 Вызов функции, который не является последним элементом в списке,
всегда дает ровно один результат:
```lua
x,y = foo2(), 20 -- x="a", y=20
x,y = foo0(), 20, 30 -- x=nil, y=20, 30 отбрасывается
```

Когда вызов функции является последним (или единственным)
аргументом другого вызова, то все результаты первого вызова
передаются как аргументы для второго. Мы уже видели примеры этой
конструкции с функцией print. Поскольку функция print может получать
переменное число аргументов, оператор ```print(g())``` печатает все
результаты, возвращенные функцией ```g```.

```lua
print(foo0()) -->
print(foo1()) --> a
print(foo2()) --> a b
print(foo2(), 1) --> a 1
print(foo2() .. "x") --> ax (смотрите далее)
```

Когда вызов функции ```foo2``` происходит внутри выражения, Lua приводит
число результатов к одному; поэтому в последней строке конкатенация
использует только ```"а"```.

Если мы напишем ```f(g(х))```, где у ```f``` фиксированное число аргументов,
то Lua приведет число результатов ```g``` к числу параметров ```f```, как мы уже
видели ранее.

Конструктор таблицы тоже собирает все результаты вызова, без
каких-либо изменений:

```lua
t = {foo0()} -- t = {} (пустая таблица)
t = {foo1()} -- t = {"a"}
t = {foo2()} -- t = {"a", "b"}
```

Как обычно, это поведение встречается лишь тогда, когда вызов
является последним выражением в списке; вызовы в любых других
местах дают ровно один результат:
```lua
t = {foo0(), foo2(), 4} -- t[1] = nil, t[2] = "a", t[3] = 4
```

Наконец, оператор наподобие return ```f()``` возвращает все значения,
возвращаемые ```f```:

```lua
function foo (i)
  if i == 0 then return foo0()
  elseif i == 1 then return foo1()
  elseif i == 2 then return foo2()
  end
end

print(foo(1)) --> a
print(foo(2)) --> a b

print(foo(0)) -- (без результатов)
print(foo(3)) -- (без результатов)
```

========================

**PROBLEM TO SOLVE:** In the data above, copy every line where the string "является" appears.

**RESPONSE BOX:**
 Вызов функции, который не является последним элементом в списке,
Когда вызов функции является последним (или единственным)
является последним выражением в списке; вызовы в любых других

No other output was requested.